Insect bite hypersensitivities (IBH) are a growing area of interest in veterinary dermatology (1). The most notable and well- characterized IBH is flea-allergic dermatitis; however, other insect and arachnid induced hypersensitivities are now gaining more attention. Biting insects incriminated in IBH include Tabinidae spp (horseflies, deerflies), Culicidae spp (mosquitoes, gnats), and Simulidae spp (blackflies).

The diagnosis of IBH is generally based on clinical signs and a dermatological examination, with improvement noted after aggressive insect control and prevention of insect bites (2). The diagnostic approach should include ruling out other causes of pruritus, including parasitic dermatoses, dermatological adverse food reaction, and environmental hypersensitivity (atopy). No breed, age, or sex predilection has been noted. Cases may be seasonal or nonseasonal, depending on geographical location and correlated to the presence of biting insects in the local environment. Pruritus is a consistent feature. Lesions tend to involve the thinly haired areas of the body, especially the bridge of nose, muzzle, pinna, groin, and ventral abdomen and legs (1,2). The presence of truncal lesions in this case was likely associated with the short hair coat of the English bull terrier.

The classical description of the lesion is an erythematous maculopapular dermatitis; however, a wide variety of presentations is possible. In some cases, this is likely due to secondary bacterial infection and self-induced trauma. Crusting, secondary alopecia, lichenification, and secondary bacterial pyoderma, including folliculitis and furunculosis are potential findings in chronically pruritic individuals. Nodules and firm plaques can also develop over time. Skin biopsy confirms the presence of a perivascular dermatitis with eosinophil involvement. An eosinophilic dermatitis, affecting the bridge of the nose, pinnae, and footpads, associated with mosquito-bite hypersensitivity has been noted in the cat (3).

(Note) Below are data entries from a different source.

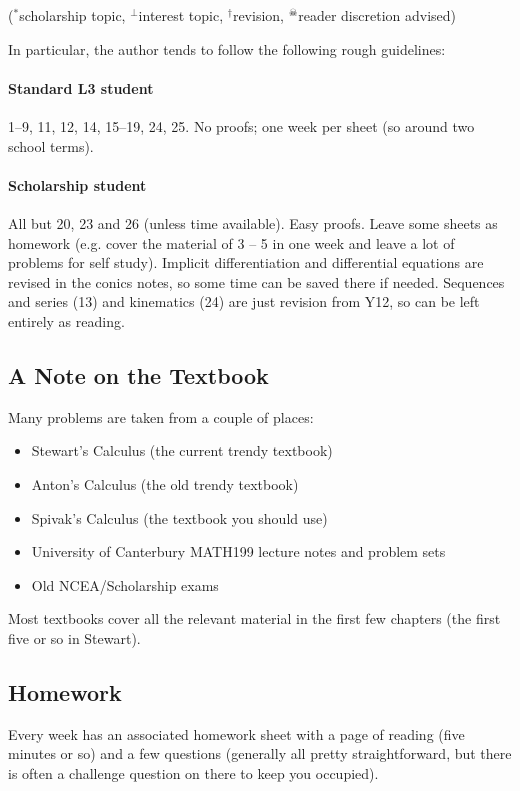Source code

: ($^*$scholarship topic, $^\perp$interest topic, $^\dagger$revision, $^\skull$reader discretion advised)

In particular, the author tends to follow the following rough guidelines:

\paragraph{Standard L3 student}
1--9, 11, 12, 14, 15--19, 24, 25. No proofs; one week per sheet (so around two school terms).

\paragraph{Scholarship student}
All but 20, 23 and 26 (unless time available). Easy proofs. Leave some sheets as homework (e.g. cover the material of 3 -- 5 in one week and
leave a lot of problems for self study). Implicit differentiation and differential equations are revised in the conics notes, so some time
can be saved there if needed. Sequences and series (13) and kinematics (24) are just revision from Y12, so can be left entirely as reading.

\subsection*{A Note on the Textbook}
Many problems are taken from a couple of places:
\begin{itemize}
  \item Stewart's Calculus (the current trendy textbook)
  \item Anton's Calculus (the old trendy textbook)
  \item Spivak's Calculus (the textbook you should use)
  \item University of Canterbury MATH199 lecture notes and problem sets
  \item Old NCEA/Scholarship exams
\end{itemize}
Most textbooks cover all the relevant material in the first few chapters (the first five or so in Stewart).

\subsection*{Homework}
Every week has an associated homework sheet with a page of reading (five minutes or so) and a few questions (generally all
pretty straightforward, but there is often a challenge question on there to keep you occupied).

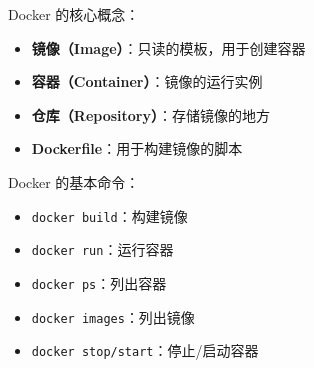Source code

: Docker 的核心概念：
\begin{itemize}
  \item \textbf{镜像（Image）}：只读的模板，用于创建容器
  \item \textbf{容器（Container）}：镜像的运行实例
  \item \textbf{仓库（Repository）}：存储镜像的地方
  \item \textbf{Dockerfile}：用于构建镜像的脚本
\end{itemize}

Docker 的基本命令：
\begin{itemize}
  \item \texttt{docker build}：构建镜像
  \item \texttt{docker run}：运行容器
  \item \texttt{docker ps}：列出容器
  \item \texttt{docker images}：列出镜像
  \item \texttt{docker stop/start}：停止/启动容器
\end{itemize}
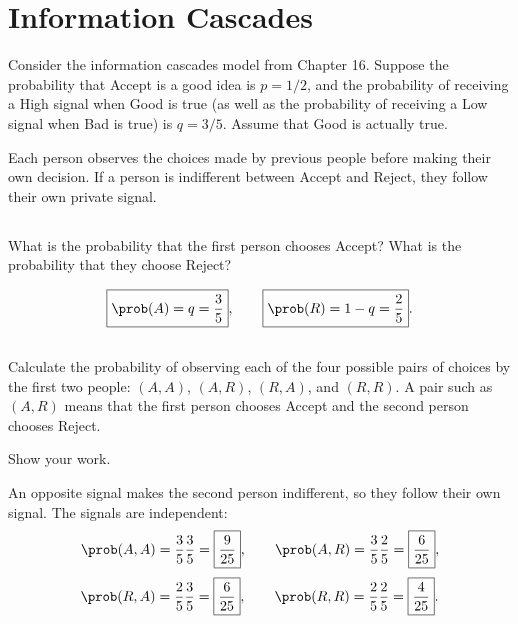 \documentclass[newpages]{assignment}
\begin{document}
\section{Information Cascades}

\begin{problem}
    Consider the information cascades model from Chapter 16. Suppose the probability that Accept is a good idea is $p=1/2$, and the probability of receiving a High signal when Good is true (as well as the probability of receiving a Low signal when Bad is true) is $q=3/5$. Assume that Good is actually true.

    Each person observes the choices made by previous people before making their own decision. If a person is indifferent between Accept and Reject, they follow their own private signal.
\end{problem}

\subsection{}
\begin{problem}
    What is the probability that the first person chooses Accept? What is the probability that they choose Reject?
\end{problem}
\begin{solution}
    \[
        \boxed{\prob(A)=q=\frac{3}{5}},\qquad
        \boxed{\prob(R)=1-q=\frac{2}{5}}.
    \]
\end{solution}

\subsection{}
\begin{problem}
    Calculate the probability of observing each of the four possible pairs of choices by the first two people: $(A,A)$, $(A,R)$, $(R,A)$, and $(R,R)$. A pair such as $(A,R)$ means that the first person chooses Accept and the second person chooses Reject.

    Show your work.
\end{problem}
\begin{solution}
    An opposite signal makes the second person indifferent, so they follow their own signal. The signals are independent:
    \[
        \prob(A,A)=\frac{3}{5}\frac{3}{5}=\boxed{\frac{9}{25}},\qquad
        \prob(A,R)=\frac{3}{5}\frac{2}{5}=\boxed{\frac{6}{25}},
    \]
    \[
        \prob(R,A)=\frac{2}{5}\frac{3}{5}=\boxed{\frac{6}{25}},\qquad
        \prob(R,R)=\frac{2}{5}\frac{2}{5}=\boxed{\frac{4}{25}}.
    \]
\end{solution}
\end{document}
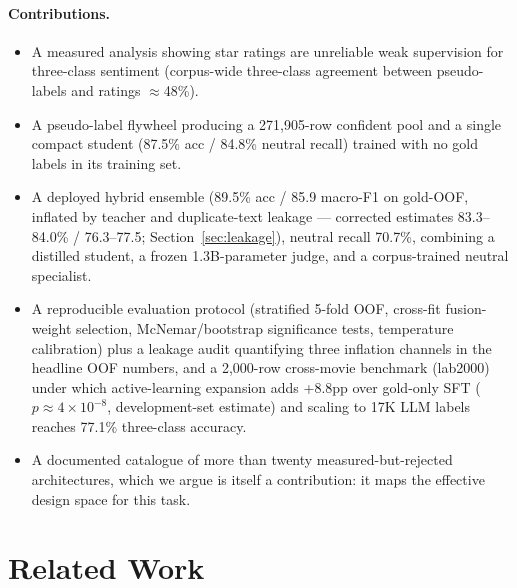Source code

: \documentclass[11pt,a4paper]{article}
\begin{document}
\paragraph{Contributions.}
\begin{itemize}
  \item A measured analysis showing star ratings are unreliable weak
        supervision for three-class sentiment (corpus-wide three-class
        agreement between pseudo-labels and ratings $\approx$48\%).
  \item A pseudo-label flywheel producing a 271{,}905-row confident pool
        and a single compact student (87.5\% acc / 84.8\% neutral recall)
        trained with no gold labels in its training set.
  \item A deployed hybrid ensemble (89.5\% acc / 85.9 macro-F1 on
        gold-OOF, inflated by teacher and duplicate-text leakage ---
        corrected estimates
        83.3--84.0\% / 76.3--77.5; Section~\ref{sec:leakage}),
        neutral recall 70.7\%, combining a distilled student, a frozen
        1.3B-parameter judge, and a corpus-trained neutral specialist.
  \item A reproducible evaluation protocol (stratified 5-fold OOF,
        cross-fit fusion-weight selection, McNemar/bootstrap
        significance tests, temperature calibration) plus a leakage
        audit quantifying three inflation channels in the headline OOF
        numbers, and a 2{,}000-row cross-movie benchmark (lab2000)
        under which active-learning expansion adds +8.8pp over
        gold-only SFT ($p \approx 4\times10^{-8}$, development-set
        estimate) and scaling to 17K LLM labels reaches 77.1\%
        three-class accuracy.
  \item A documented catalogue of more than twenty measured-but-rejected
        architectures, which we argue is itself a contribution: it maps
        the effective design space for this task.
\end{itemize}

\section{Related Work}
\label{sec:related}
\end{document}
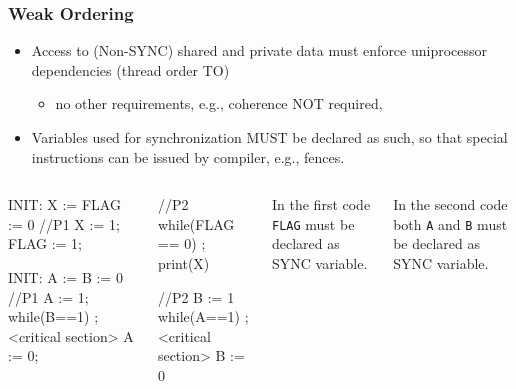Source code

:\documentclass{beamer}
\begin{document}
\begin{frame}[fragile,t]
\frametitle{Weak Ordering}

\begin{itemize}
    \item Access to (Non-SYNC) shared and private data must enforce 
            uniprocessor dependencies (thread order TO) \medskip
        \begin{itemize}
            \item no other requirements, e.g., coherence NOT required,
        \end  {itemize}\medskip

    \item Variables used for synchronization MUST be declared as such,
            so that special instructions can be issued by compiler, 
            e.g., fences.
\end{itemize}

\begin{columns}
\begin{colorcode}
        INIT: X := FLAG := 0
//P1
X    := 1;
\alert{FLAG} := 1;

        INIT: A := B := 0
//P1
\alert{A} := 1;
while(\alert{B}==1) ;
<critical section>
\alert{A} := 0;
\end{colorcode} 
\begin{colorcode}

//P2
while(\alert{FLAG} == 0) ;
print(X)


//P2
\alert{B} := 1
while(\alert{A}==1) ;
<critical section>
\alert{B} := 0
\end{colorcode} 
In the first code {\tt FLAG} must be declared as SYNC variable.\bigskip

In the second code both {\tt A} and {\tt B} must be declared as SYNC variable.
\end{columns}
\end{frame}
\end{document}
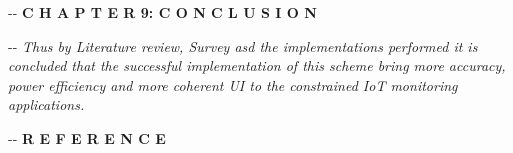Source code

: \documentclass[12pt]{article}
\makeatletter
\newenvironment{indentation}[3]%
	{\par\setlength{\parindent}{#3}
	\setlength{\leftmargin}{#1}       \setlength{\rightmargin}{#2}%
	\advance\linewidth -\leftmargin       \advance\linewidth -\rightmargin%
	\advance\@totalleftmargin\leftmargin  \@setpar{{\@@par}}%
	\parshape 1\@totalleftmargin \linewidth\ignorespaces}{\par}%
\makeatother
\begin{document}
\newline
\pagebreak
\textbf{{\Large  }}
\begin{center}
\begin{indentation}{0pt}{0pt}{0pt}
\textbf{{\Large C H A P T E R 9: C O N C L U S I O N }}
\end{indentation}
\end{center}

\begin{indentation}{0pt}{0pt}{0pt}
\textit{{\large Thus by Literature review, Survey asd the implementations
performed it is concluded that the successful implementation of this scheme
bring more accuracy, power efficiency and more coherent UI to the constrained
IoT monitoring applications.}}
\end{indentation}
\pagebreak
\begin{center}
\begin{indentation}{0pt}{0pt}{0pt}
\textbf{{\Large R E F E R E N C E}}
\end{indentation}
\end{center}
\end{document}
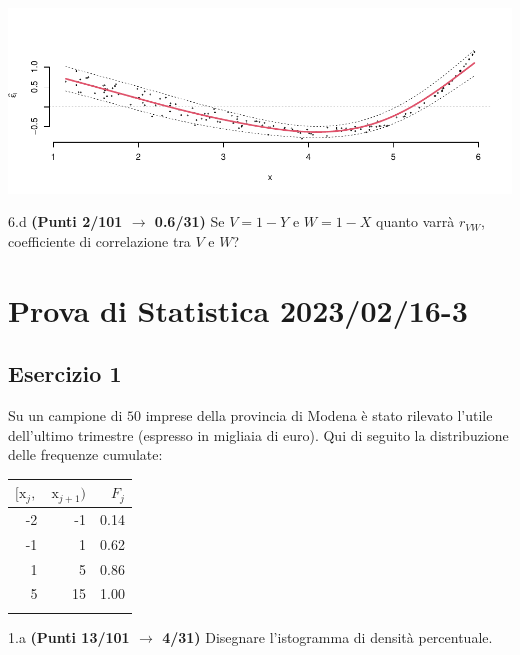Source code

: \documentclass[
  11pt,
]{book}
\theoremstyle{mytheoremstyle}
\theoremstyle{mydefstyle}
\newenvironment{sol}
  {
  \begin{tcolorbox}[enhanced,breakable,arc=0.1mm,boxrule=1pt,colback=white,colframe=iblue,
  title=\bf \fontfamily{lmss}\selectfont \hspace{.5 cm} Soluzione,drop fuzzy shadow]

}{
\end{tcolorbox}
  }
\begin{document}
\begin{sol}

\begin{center}\includegraphics{Esami_passati_con_soluzioni_files/figure-latex/2023-26,-1} \end{center}

\end{sol}

6.d \textbf{(Punti 2/101 \(\rightarrow\) 0.6/31)} Se \(V= 1 - Y\) e \(W= 1 - X\) quanto varrà \(r_{VW}\), coefficiente di correlazione tra \(V\) e \(W\)?

\section{Prova di Statistica 2023/02/16-3}\label{prova-di-statistica-20230216-3}

\subsection{Esercizio 1}\label{esercizio-1-24}

Su un campione di \(50\) imprese della provincia di Modena è stato rilevato l'utile dell'ultimo trimestre (espresso in migliaia di euro). Qui di seguito la distribuzione delle frequenze cumulate:

\begin{table}[H]
\centering
\begin{tabular}{rrr}
\toprule
$[\text{x}_j,$ & $\text{x}_{j+1})$ & $F_j$\\
\midrule
-2 & -1 & 0.14\\
-1 & 1 & 0.62\\
1 & 5 & 0.86\\
5 & 15 & 1.00\\
 &  & \\
\bottomrule
\end{tabular}
\end{table}

1.a \textbf{(Punti 13/101 \(\rightarrow\) 4/31)} Disegnare l'istogramma di densità percentuale.
\end{document}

Therapy for pruritic lesions secondary to IBH relies mainly on avoidance of insects during peak seasons and time of day, and the use of glucocorticoids (1,2). Additional therapies target secondary pyoderma and utilize various supportive strategies for itchy skin. The use of insect repellents can be considered; however, in the case of very sensitive individuals, they are unlikely to be of significant benefit. Allergen-specific immunotherapy for insect-bite hypersensitivity has not been evaluated in the dog.

Although allergen exposure by biting is an important method, sensitization inhalation and percutaneous absorption of insect and arachnid allergens has been suggested to be important in some cases of atopy (1,4). In a study that took place in the southwestern United States, approximately 50% of the suspected atopic dogs with negative intradermal tests to routine allergens (pollens, molds, flea, and dust mites) had positive reactions to 1 or more insects and arachnids. In a study from the eastern United States, 14% of dogs with negative or weakly positive intradermal tests to routine allergens had positive reactions to 1 or more insect and arachnid allergens (5). Another study from the northeastern United States found that 63% of suspected atopic dogs had 1 or more positive reactions to insects, although none of the dogs had reactions to insects only (6). The case presented in this article is unusual in that the dog had such severe and specific reactions to insect allergens on the intradermal skin test, with only a very mild reaction to a noninsect allergen, namely, house dust.

Cross-reactivity between black fly, black ant, cockroach, and flea has been shown using an ELISA (7). In this case, the strongest reactions were noted to horse flies and Culicoides. Because of the potential for cross-reactivity, we cannot say that they are most important allergens for this dog. Minimizing exposure to all biting insects is an essential part of case management of all patients with severe insect bite hypersensitivity.

Figure 1.

Multiple erythematous crusting, ulcerated and eroded over the muzzle, face, trunk, and all 4 legs of a 7-year-old, spayed female, English bull terrier.